A Upper Caste-Dominated, Centre Right Party
- The Vamana Jayanti tweet is only one part of a larger process that the AAP is carrying out - its deliberate attempt to occupy the Centre Right space.
- This Centre-Right approach is evident by the fact that AAP has been relatively soft as far as criticising BJP on communalism is concerned, but far more outspoken on issues like Chinese incursions. This strategy was also clear when AAP accused BJP of masterminding the Shaheen Bagh protests.
- Though AAP claims that it doesn’t follow the politics of caste and religion, it is essentially an Upper Caste Hindu dominated party.
- The Upper Caste domination can be seen from the fact that eight out of nine members of AAP’s political affairs committee listed in the party website are Upper Caste Hindus. This is AAP’s highest decision making body.
- The national executive is marginally more representative with 14 out of 22 being Upper Caste Hindus.
- It appears that the AAP’s main expansion mission is to become an alternative to BJP voters who may not be comfortable voting for the Congress for whatever reasons.

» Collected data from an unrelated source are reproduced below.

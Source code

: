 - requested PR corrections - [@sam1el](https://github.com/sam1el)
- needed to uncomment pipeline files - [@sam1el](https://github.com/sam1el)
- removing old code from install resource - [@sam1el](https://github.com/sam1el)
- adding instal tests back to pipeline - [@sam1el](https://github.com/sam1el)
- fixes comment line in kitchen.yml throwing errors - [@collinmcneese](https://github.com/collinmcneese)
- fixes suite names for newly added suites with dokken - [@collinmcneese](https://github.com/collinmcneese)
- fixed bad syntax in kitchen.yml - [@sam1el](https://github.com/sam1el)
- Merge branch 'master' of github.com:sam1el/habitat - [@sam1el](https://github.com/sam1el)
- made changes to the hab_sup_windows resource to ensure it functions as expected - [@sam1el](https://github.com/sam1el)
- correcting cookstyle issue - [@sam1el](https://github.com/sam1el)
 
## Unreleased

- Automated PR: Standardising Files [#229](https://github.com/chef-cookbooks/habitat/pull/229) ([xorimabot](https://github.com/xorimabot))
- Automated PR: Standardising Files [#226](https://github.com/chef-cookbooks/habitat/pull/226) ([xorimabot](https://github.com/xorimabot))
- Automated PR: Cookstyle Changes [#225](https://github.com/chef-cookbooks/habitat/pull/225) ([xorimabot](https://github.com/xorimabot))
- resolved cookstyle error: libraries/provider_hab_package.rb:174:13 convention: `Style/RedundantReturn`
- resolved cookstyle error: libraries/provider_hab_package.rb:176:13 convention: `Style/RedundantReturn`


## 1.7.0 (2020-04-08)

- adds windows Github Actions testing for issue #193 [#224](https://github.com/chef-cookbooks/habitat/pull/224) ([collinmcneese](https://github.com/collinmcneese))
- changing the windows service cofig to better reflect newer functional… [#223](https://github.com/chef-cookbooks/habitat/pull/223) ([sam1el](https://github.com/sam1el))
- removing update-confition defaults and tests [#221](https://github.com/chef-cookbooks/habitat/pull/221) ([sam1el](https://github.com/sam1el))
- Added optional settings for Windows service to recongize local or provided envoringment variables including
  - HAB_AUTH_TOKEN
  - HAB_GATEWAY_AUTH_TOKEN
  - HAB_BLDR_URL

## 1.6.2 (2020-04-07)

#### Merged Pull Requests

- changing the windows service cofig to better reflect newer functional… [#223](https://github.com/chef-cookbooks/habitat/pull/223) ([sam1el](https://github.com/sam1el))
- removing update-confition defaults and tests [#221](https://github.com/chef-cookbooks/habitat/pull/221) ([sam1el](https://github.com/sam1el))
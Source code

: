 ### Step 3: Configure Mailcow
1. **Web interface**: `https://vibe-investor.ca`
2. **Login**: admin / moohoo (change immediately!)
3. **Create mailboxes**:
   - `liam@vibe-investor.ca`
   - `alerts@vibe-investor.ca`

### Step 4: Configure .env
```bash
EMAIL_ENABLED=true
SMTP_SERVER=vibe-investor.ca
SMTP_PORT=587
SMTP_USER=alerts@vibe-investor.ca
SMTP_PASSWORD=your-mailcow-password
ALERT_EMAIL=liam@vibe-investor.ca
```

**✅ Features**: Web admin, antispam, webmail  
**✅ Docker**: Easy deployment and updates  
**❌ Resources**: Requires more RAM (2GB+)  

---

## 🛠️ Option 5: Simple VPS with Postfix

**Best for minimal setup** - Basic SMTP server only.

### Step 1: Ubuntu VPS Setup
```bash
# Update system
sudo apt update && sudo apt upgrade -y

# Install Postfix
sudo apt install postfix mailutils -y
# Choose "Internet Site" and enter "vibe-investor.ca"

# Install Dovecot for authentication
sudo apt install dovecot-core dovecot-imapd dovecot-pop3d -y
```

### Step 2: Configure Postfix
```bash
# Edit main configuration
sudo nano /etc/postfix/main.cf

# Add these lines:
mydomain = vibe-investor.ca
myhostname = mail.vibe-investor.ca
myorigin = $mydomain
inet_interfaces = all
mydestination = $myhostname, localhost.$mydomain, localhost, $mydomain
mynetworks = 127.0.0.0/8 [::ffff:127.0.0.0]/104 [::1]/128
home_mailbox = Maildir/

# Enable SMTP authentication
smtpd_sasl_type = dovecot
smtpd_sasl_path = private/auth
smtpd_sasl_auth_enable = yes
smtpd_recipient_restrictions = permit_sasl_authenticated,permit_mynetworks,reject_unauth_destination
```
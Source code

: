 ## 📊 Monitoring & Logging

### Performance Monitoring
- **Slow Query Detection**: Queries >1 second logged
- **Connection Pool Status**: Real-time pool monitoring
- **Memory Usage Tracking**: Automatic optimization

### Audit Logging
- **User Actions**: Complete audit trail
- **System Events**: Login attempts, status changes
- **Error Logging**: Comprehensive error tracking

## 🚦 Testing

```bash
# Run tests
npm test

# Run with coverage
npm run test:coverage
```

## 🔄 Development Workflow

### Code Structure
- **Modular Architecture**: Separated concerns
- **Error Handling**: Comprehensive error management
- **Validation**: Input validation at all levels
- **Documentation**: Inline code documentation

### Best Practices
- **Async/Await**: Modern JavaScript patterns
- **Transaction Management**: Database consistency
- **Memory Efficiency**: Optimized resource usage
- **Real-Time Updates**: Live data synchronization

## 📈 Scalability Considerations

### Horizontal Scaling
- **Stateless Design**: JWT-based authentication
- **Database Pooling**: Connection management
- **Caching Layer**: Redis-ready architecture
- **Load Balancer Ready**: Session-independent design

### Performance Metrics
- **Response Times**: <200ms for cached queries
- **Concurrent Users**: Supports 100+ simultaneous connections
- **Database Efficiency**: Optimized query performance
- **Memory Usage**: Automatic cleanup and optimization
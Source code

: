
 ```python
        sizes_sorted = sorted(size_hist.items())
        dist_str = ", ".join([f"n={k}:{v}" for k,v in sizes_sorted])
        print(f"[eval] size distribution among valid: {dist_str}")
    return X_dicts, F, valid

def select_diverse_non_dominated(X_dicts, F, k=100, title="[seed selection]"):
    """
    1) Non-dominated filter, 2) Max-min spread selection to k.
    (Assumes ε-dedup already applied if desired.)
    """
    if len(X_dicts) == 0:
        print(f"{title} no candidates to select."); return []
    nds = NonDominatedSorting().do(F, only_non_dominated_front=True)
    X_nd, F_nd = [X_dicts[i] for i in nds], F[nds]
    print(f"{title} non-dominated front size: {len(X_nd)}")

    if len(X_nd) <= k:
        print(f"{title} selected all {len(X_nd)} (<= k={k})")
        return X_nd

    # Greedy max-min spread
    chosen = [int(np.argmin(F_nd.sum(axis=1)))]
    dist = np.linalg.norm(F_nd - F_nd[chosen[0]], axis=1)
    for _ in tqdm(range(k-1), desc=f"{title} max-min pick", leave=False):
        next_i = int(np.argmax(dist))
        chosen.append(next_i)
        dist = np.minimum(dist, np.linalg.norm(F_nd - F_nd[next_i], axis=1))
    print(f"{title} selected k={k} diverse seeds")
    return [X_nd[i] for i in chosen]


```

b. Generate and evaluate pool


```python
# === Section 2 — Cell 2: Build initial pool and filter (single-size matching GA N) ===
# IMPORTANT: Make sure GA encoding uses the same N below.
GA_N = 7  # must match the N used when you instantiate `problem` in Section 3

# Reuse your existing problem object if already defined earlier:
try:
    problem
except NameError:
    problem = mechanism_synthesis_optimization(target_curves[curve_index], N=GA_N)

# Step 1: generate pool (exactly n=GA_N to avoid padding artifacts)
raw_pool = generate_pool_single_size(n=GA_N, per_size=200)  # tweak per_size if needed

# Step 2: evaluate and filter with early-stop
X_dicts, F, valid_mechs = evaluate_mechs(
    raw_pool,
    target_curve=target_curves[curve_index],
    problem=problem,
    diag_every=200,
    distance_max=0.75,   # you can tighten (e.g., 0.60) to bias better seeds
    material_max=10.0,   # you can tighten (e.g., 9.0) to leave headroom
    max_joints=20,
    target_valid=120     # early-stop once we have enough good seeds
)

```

Kerala and Tamil Nadu Not a Priority
- It is clear that Kerala doesn’t feature in AAP’s radar. This is not surprising. Even the BJP is finding it difficult to make serious inroads in Kerala, which is dominated by the Congress-led UDF and the Left, so there is even little space for a neophyte party like AAP.
- Also in Delhi, Malayali voters are minuscule in number and aren’t decisive factor in more than one or two constituencies.
- Even in Tamil Nadu, AAP doesn’t seem to have any expansion plans. It has given tacit backing to actor-turned-politician Kamal Haasan, another Upper Caste politician promising “clean governance”, much like Kejriwal.